The problem
In the data that follows, count the lines where "yükleme" appears, and write only the number.

[Collected data]
....................
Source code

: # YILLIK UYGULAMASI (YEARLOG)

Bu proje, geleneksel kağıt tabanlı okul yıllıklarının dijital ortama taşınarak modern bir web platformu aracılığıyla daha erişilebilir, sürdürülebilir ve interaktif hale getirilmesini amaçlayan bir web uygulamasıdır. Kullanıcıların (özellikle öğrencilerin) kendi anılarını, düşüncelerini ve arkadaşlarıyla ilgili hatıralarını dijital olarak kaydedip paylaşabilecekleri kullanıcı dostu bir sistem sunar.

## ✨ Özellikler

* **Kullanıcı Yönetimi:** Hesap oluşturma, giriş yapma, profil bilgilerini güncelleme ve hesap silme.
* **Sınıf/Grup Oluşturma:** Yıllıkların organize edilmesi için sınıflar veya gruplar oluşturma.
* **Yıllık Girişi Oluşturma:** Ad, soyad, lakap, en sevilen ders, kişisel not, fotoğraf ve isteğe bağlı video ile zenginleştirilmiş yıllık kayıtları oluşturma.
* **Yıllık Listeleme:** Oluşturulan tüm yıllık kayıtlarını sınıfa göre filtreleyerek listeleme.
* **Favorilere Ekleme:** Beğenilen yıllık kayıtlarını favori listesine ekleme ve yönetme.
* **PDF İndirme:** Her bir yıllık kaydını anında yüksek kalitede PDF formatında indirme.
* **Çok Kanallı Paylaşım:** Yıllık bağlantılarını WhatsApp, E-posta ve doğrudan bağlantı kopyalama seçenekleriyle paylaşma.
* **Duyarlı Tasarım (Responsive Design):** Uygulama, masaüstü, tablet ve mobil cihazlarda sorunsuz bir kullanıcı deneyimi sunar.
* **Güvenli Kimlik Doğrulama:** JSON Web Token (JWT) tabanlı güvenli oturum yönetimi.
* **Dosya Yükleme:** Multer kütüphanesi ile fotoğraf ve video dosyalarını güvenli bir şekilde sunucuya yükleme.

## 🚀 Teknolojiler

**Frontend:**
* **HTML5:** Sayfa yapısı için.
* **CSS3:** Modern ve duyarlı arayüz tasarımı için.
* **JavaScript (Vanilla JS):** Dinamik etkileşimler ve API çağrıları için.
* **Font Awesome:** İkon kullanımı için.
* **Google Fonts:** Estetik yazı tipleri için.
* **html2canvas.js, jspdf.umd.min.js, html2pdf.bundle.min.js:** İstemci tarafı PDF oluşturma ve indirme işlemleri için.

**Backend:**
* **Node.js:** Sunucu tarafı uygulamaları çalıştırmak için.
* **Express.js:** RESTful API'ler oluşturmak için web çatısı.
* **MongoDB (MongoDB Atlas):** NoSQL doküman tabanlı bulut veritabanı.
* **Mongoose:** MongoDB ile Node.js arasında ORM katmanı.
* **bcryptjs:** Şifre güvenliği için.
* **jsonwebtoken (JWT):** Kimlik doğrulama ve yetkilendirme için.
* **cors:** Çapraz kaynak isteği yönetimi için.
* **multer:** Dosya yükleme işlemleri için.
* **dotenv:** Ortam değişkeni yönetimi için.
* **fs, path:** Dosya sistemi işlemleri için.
....................
Answer area
2